Mike, 48 and Danni, 47, were among the first in northwestern South Dakota to implement no-till farming practices. No-till is now the norm because of its ability to capture and retain soil moisture in a region where, “moisture is our limiting factor,” explains Danni. “When we started farming here, everything was strip farmed – one year wheat and one year fallow.”

Dust storms were just part of life. Today, thanks to no-till’s popularity among growers, the couple say wind erosion is no longer much of an issue.

They rely on the diversity of their crop rotations to naturally control weeds and disease pressure. Mike explains that for two years they will plant cool season grasses – like spring wheat and winter wheat. Then they will follow that with two years of something else – like a cool season broadleaf, such as field peas – followed by a warm season broadleaf like sunflowers or warm season grasses like corn or millet.

 “We spray a lot less today than we did25 years ago,” Danni says.

 Working toward a goal

Although Mike did not grow up on a farm or ranch, his roots run deep in South Dakota agriculture.
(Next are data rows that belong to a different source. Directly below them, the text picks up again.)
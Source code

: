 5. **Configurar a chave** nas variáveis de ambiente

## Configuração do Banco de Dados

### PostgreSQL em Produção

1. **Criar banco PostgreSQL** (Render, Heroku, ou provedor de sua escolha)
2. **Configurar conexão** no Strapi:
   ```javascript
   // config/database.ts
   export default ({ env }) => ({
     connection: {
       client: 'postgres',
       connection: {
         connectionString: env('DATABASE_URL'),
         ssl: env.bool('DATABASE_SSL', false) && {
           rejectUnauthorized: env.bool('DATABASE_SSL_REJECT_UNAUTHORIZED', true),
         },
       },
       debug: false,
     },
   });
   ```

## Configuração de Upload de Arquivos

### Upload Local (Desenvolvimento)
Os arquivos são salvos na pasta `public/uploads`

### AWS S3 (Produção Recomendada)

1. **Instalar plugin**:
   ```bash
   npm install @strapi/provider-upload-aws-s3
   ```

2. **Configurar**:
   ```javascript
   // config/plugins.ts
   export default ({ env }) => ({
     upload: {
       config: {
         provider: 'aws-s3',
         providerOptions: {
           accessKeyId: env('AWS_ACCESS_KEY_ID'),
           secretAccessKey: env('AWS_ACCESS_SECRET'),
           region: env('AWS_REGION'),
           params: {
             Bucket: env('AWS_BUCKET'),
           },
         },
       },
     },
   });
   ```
His family homesteaded in Dewey Ziebach County.

As a teen he worked for area farm couple, Jack and Barb Wanstedt. Their grown children were not interested in returning home to run the farm/ranch so they reached out to Mike.
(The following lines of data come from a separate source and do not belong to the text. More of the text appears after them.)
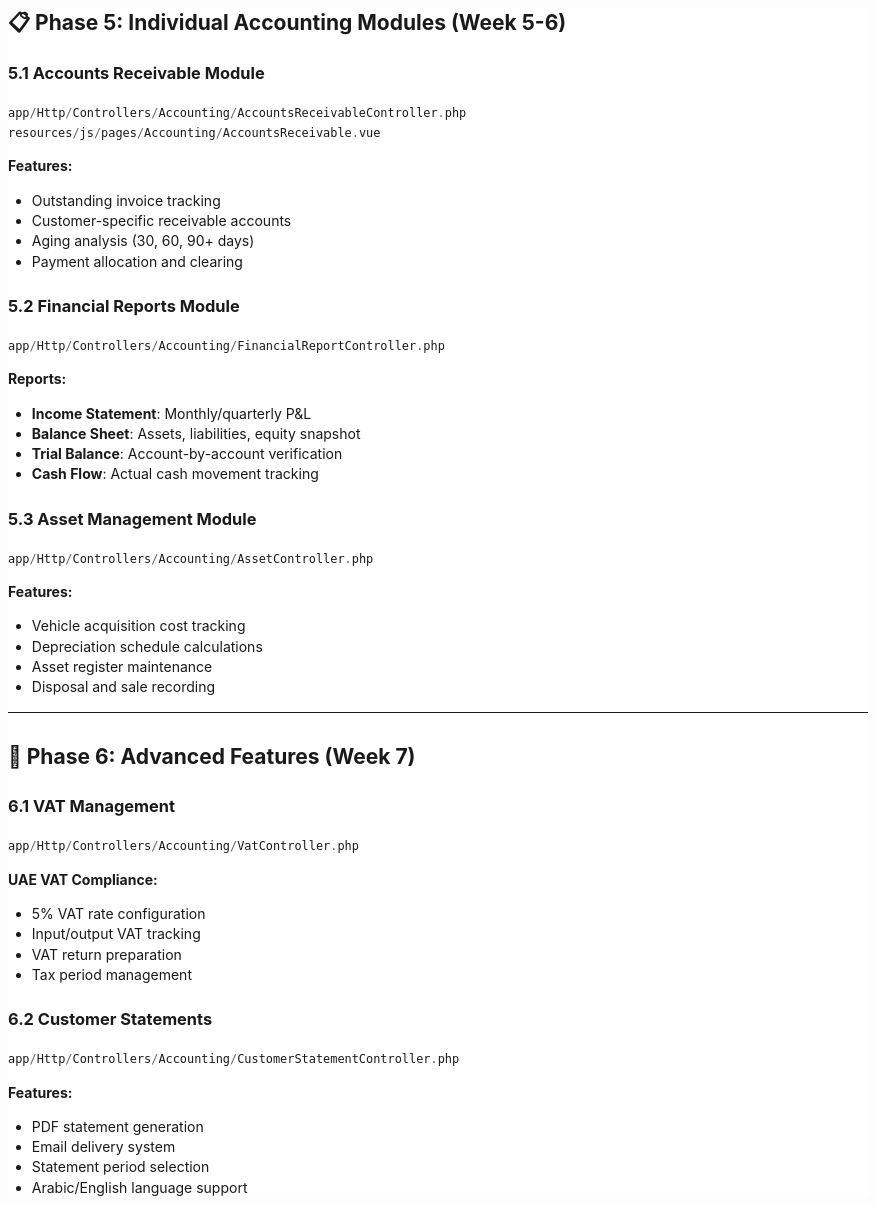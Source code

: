 
## 📋 **Phase 5: Individual Accounting Modules (Week 5-6)**

### **5.1 Accounts Receivable Module**
```php
app/Http/Controllers/Accounting/AccountsReceivableController.php
resources/js/pages/Accounting/AccountsReceivable.vue
```
**Features:**
- Outstanding invoice tracking
- Customer-specific receivable accounts
- Aging analysis (30, 60, 90+ days)
- Payment allocation and clearing

### **5.2 Financial Reports Module**
```php
app/Http/Controllers/Accounting/FinancialReportController.php
```
**Reports:**
- **Income Statement**: Monthly/quarterly P&L
- **Balance Sheet**: Assets, liabilities, equity snapshot
- **Trial Balance**: Account-by-account verification
- **Cash Flow**: Actual cash movement tracking

### **5.3 Asset Management Module**
```php
app/Http/Controllers/Accounting/AssetController.php
```
**Features:**
- Vehicle acquisition cost tracking
- Depreciation schedule calculations
- Asset register maintenance
- Disposal and sale recording

---

## 🔧 **Phase 6: Advanced Features (Week 7)**

### **6.1 VAT Management**
```php
app/Http/Controllers/Accounting/VatController.php
```
**UAE VAT Compliance:**
- 5% VAT rate configuration
- Input/output VAT tracking
- VAT return preparation
- Tax period management

### **6.2 Customer Statements**
```php
app/Http/Controllers/Accounting/CustomerStatementController.php
```
**Features:**
- PDF statement generation
- Email delivery system
- Statement period selection
- Arabic/English language support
“They told me that after I went to college, if I wanted to take over their place, they would help me get started,” Mike says. “It was always my dream to farm.”

Like Mike’s passion for the land, raising cattle was all Danni could envision herself doing. A third generation rancher she grew up in North Dakota on a Registered Angus operation near Morristown, South Dakota.
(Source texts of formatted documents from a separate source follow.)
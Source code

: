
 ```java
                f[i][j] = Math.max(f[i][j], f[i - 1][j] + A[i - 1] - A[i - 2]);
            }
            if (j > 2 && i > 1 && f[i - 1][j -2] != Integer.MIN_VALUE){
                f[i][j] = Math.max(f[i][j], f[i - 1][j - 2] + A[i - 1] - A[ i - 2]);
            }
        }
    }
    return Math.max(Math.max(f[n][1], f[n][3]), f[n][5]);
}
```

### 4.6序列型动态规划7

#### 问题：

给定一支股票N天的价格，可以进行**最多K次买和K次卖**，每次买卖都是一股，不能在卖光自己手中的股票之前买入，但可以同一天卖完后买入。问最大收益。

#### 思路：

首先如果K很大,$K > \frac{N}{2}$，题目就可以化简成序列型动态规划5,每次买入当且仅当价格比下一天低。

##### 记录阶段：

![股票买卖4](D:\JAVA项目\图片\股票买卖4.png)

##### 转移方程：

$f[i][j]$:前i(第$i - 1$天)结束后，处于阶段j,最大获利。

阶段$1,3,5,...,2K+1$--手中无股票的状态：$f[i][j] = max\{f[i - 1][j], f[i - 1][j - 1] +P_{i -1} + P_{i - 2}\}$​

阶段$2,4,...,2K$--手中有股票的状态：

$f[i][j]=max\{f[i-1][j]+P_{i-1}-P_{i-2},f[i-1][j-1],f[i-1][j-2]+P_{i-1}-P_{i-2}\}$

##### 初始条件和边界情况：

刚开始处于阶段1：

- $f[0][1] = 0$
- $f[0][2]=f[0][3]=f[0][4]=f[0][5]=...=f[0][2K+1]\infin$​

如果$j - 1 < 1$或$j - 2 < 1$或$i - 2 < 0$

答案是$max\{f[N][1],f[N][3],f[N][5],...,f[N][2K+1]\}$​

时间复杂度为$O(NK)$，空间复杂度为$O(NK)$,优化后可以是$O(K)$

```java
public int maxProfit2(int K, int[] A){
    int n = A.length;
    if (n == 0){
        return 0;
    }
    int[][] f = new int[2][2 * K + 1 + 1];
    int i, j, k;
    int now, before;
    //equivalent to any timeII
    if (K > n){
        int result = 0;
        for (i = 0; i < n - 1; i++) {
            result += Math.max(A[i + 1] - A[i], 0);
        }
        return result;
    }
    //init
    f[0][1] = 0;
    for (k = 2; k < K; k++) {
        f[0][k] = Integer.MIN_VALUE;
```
Friends since middle school, Mike and Danni began dating in high school. They attended SDSU – Mike graduated with an Agronomy degree and Danni with a degree in Agriculture Education.

Following graduation, the newlyweds set about building an operation that would sustain their growing family. They have four children; Bobbi Froelich, 24; Bo,23; Bailie, 20 and Blaze, 7.

“We have always been goal setters. It was our goal to have a fulltime operation where we could both work together day-in and day-out,” Danni explains.

Overtime, they slowly expanded, adding to the land they purchased from the Wanstedts. Today, their oldest son, Bo, works with them and is building up his own cattle herd.

“We are always working to increase yields by trying new things or adapting new ideas,” Bo says.

A few years ago, they started seeding in cover crops for additional fall forage as they harvested their small grains mid-summer. “One of us will run the combine while the other runs the drill. This technique captures the remaining soil moisture. In this country you won’t get seed to germinate if you wait because we may not get another rain,” Mike explains.

 It’s the last week in July and the only rain the family has seen in weeks fell the week before.

 “We’re at 40 percent of normal,” Mike says of the 4.6 inches of rain the ranch received thus far for the 2017 growing season.

 Last fall when they began to fall behind on moisture,  Beer’s adjusted planting decisions based on fields’ moisture potential. And, when things didn’t look like they were going to change much this spring, they decided to sell calves early to help maintain rangeland health.

 “With drought, you make a plan then you end up changing it in a couple days,” Danni says.

They ended up having a couple miles of pipeline installed so they could supply well water to pastures which had dams that tested positive for high sulfate levels.

During a drought year, Mike says the years of no-till and other soil-building farming practices pay off. “Look here,” he again pulls back a 4-inch layer of residue in a field of corn, uncovering moist soil. “I plan to harvest most of my acres for grain.”

Nearing the end of harvest 2017, the Beers report that All crops harvested, but some of the winter wheat was used for hay As of mid-October, they are optimistic about corn and sunflower harvest.

“We got a little rain the first part of August which really helped things,” Danni says.